Author: Shinigami195
Rating: PG-13
Summary: Voldemort has defeated Harry Potter. The world is in despair. I know that Potter is still alive, that he is hidden deep within the Muggle World. I need to find him. Only he is strong enough to stop Voldemort and only he is strong enough to keep our love alive.
Disclaimer: I am a poor author, I own nothing. The characters are not mine, and I don't want to own the Original Characters neither, because most of them are evil, and I only like Evil!Draco and he is not very evil in this fic. But I don't own him. Pity isn't it?
Warnings: Slash, Angst, Language,
Pairings: Harry/Draco Ron/Hermione
Author Notes: Part One is set in Draco's POV
The title is Latin, and means Life.
My footsteps were too loud, and they echoed around the hallway as I strolled down it. They were the only sound that could be heard. The place was almost deserted save for a house elf and my Father. I hated coming here. It used to be my home but I can't see why I ever found it comforting and safe to live in.
The Malfoy Manor had become a terrible, cold, place after my father murdered my mother.

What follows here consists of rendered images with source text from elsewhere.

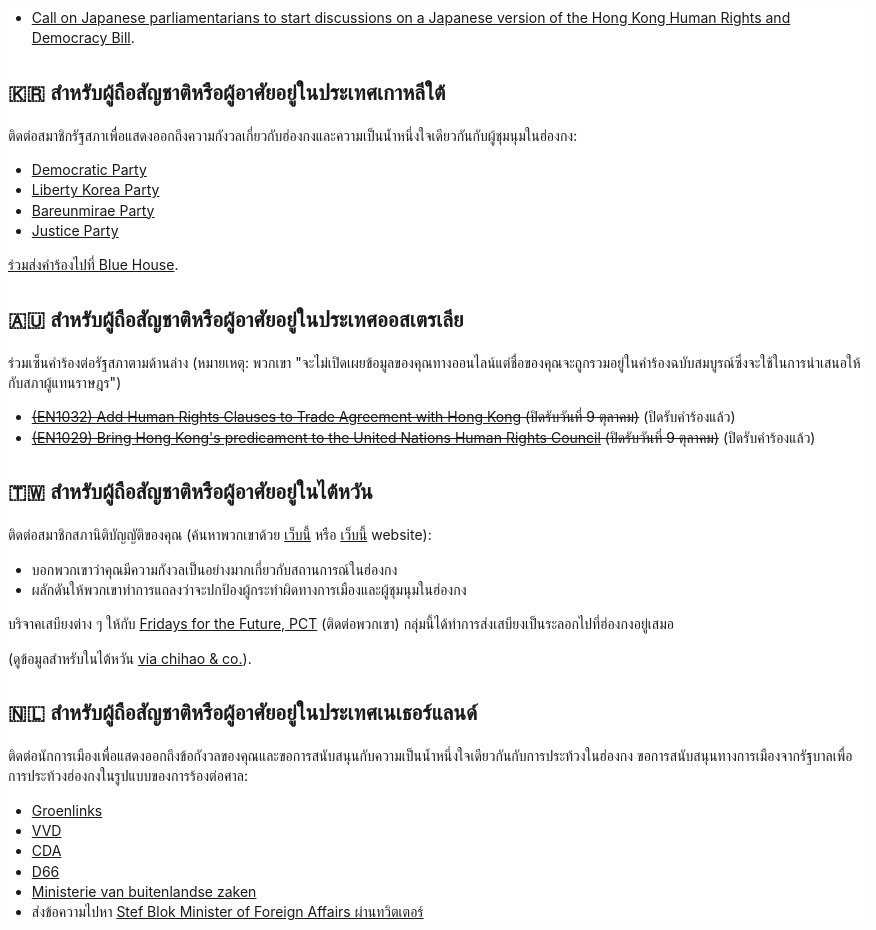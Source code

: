 - [Call on Japanese parliamentarians to start discussions on a Japanese version of the Hong Kong Human Rights and Democracy Bill](https://www.change.org/p/%E5%9B%BD%E4%BC%9A%E8%AD%B0%E5%93%A1-%E9%A6%99%E6%B8%AF%E3%81%AB%E3%81%8A%E3%81%91%E3%82%8B%E6%94%BF%E5%BA%9C%E5%BD%93%E5%B1%80%E3%81%AB%E3%82%88%E3%82%8B%E5%BC%B7%E6%A8%A9%E7%9A%84%E3%81%AA%E5%8B%95%E3%81%8D%E3%82%92%E3%81%91%E3%82%93%E5%88%B6%E3%81%99%E3%82%8B%E3%81%9F%E3%82%81-%E6%97%A5%E6%9C%AC%E7%89%88-%E9%A6%99%E6%B8%AF%E4%BA%BA%E6%A8%A9-%E6%B0%91%E4%B8%BB%E4%B8%BB%E7%BE%A9%E6%B3%95%E6%A1%88-%E3%81%AE%E8%AD%B0%E8%AB%96%E3%82%92%E9%96%8B%E5%A7%8B%E3%81%99%E3%82%8B%E3%81%93%E3%81%A8%E3%82%92%E6%97%A5%E6%9C%AC%E3%81%AE%E5%9B%BD%E4%BC%9A%E8%AD%B0%E5%93%A1%E3%81%AB%E6%B1%82%E3%82%81%E3%81%BE%E3%81%99?utm_content=cl_sharecopy_17285742_ja-JP%3Av1&recruiter=34591470&recruited_by_id=e96e94b0-151b-0130-6dd2-3c764e049c4f&utm_source=share_petition&utm_medium=copylink&utm_campaign=psf_combo_share_initial).

## 🇰🇷 สำหรับผู้ถือสัญชาติหรือผู้อาศัยอยู่ในประเทศเกาหลีใต้

ติดต่อสมาชิกรัฐสภาเพื่อแสดงออกถึงความกังวลเกี่ยวกับฮ่องกงและความเป็นน้ำหนึ่งใจเดียวกันกับผู้ชุมนุมในฮ่องกง:

- [Democratic Party](http://theminjoo.kr/peopleTypeC.do?subId=20)
- [Liberty Korea Party](http://www.libertykoreaparty.kr/web/intro/people/listPartisanView.do)
- [Bareunmirae Party](http://bareunmirae.kr/kr/company/people.php)
- [Justice Party](https://www.justice21.org/newhome/about/info04.html?p_kind=2)

[ร่วมส่งคำร้องไปที่ Blue House](https://www1.president.go.kr/petitions).

## 🇦🇺 สำหรับผู้ถือสัญชาติหรือผู้อาศัยอยู่ในประเทศออสเตรเลีย

ร่วมเซ็นคำร้องต่อรัฐสภาตามด้านล่าง (หมายเหตุ: พวกเขา "จะไม่เปิดเผยข้อมูลของคุณทางออนไลน์แต่ชื่อของคุณจะถูกรวมอยู่ในคำร้องฉบับสมบูรณ์ซึ่งจะใช้ในการนำเสนอให้กับสภาผู้แทนราษฎร")

- ~~[(EN1032) Add Human Rights Clauses to Trade Agreement with Hong Kong](https://aph.gov.au/petition_sign?id=EN1032) (ปิดรับวันที่ 9 ตุลาคม)~~ (ปิดรับคำร้องแล้ว)
- ~~[(EN1029) Bring Hong Kong's predicament to the United Nations Human Rights Council](https://www.aph.gov.au/petition_sign?id=EN1029) (ปิดรับวันที่ 9 ตุลาคม)~~ (ปิดรับคำร้องแล้ว)

## 🇹🇼 สำหรับผู้ถือสัญชาติหรือผู้อาศัยอยู่ในไต้หวัน

ติดต่อสมาชิกสภานิติบัญญัติของคุณ  (ค้นหาพวกเขาด้วย [เว็บนี้](https://www.ly.gov.tw/Pages/List.aspx?nodeid=109) หรือ [เว็บนี้](https://billy3321.github.io/lytel/) website):

- บอกพวกเขาว่าคุณมีความกังวลเป็นอย่างมากเกี่ยวกับสถานการณ์ในฮ่องกง
- ผลักดันให้พวกเขาทำการแถลงว่าจะปกป้องผู้กระทำผิดทางการเมืองและผู้ชุมนุมในฮ่องกง

บริจาคเสบียงต่าง ๆ ให้กับ [Fridays for the Future, PCT](https://www.facebook.com/FFFPCT) (ติดต่อพวกเขา) กลุ่มนี้ได้ทำการส่งเสบียงเป็นระลอกไปที่ฮ่องกงอยู่เสมอ

(ดูข้อมูลสำหรับในไต้หวัน [via chihao & co.](https://g0v.hackmd.io/@chihao/BJkcfJ9Br)).

## 🇳🇱 สำหรับผู้ถือสัญชาติหรือผู้อาศัยอยู่ในประเทศเนเธอร์แลนด์

ติดต่อนักการเมืองเพื่อแสดงออกถึงข้อกังวลของคุณและขอการสนับสนุนกับความเป็นน้ำหนึ่งใจเดียวกันกับการประท้วงในฮ่องกง ขอการสนับสนุนทางการเมืองจากรัฐบาลเพื่อการประท้วงฮ่องกงในรูปแบบของการร้องต่อศาล:

- [Groenlinks](https://groenlinks.nl/contact/tweedekamer)
- [VVD](https://www.vvd.nl/persvoorlichters/)
- [CDA](https://www.cda.nl/contact/)
- [D66](https://d66.nl/contact/)
- [Ministerie van buitenlandse zaken](https://www.rijksoverheid.nl/contact/contactgids/ministerie-van-buitenlandse-zaken-buza)
- ส่งข้อความไปหา [Stef Blok Minister of Foreign Affairs ผ่านทวิตเตอร์](https://twitter.com/ministerBlok)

I still don't understand why he did it. I think it was out of anger. It had happened so soon after I refused the Mark, I can't think of any other reason. Of course this makes me to blame, but I didn't land the killing curse on her! Bastard.
Mother was so happy to hear that I would not be devoting myself to Voldemort. In fact, I would be devoting myself to Harry Potter, but she didn't seem to care about that small fact. Her reaction to my secret relationship with Harry was one of the best memories that I have of her. She had hugged and kissed me, had wished me great happiness, and demanded that she met Harry. She also begged me to let her be there when I informed my father of said relationship.
I loved my mother, out of choice.
I loved my father, out of fear.
There must have been a time, I think, when I loved my father the way in which a son should. But it cannot have been for very long and I don't recall it at all.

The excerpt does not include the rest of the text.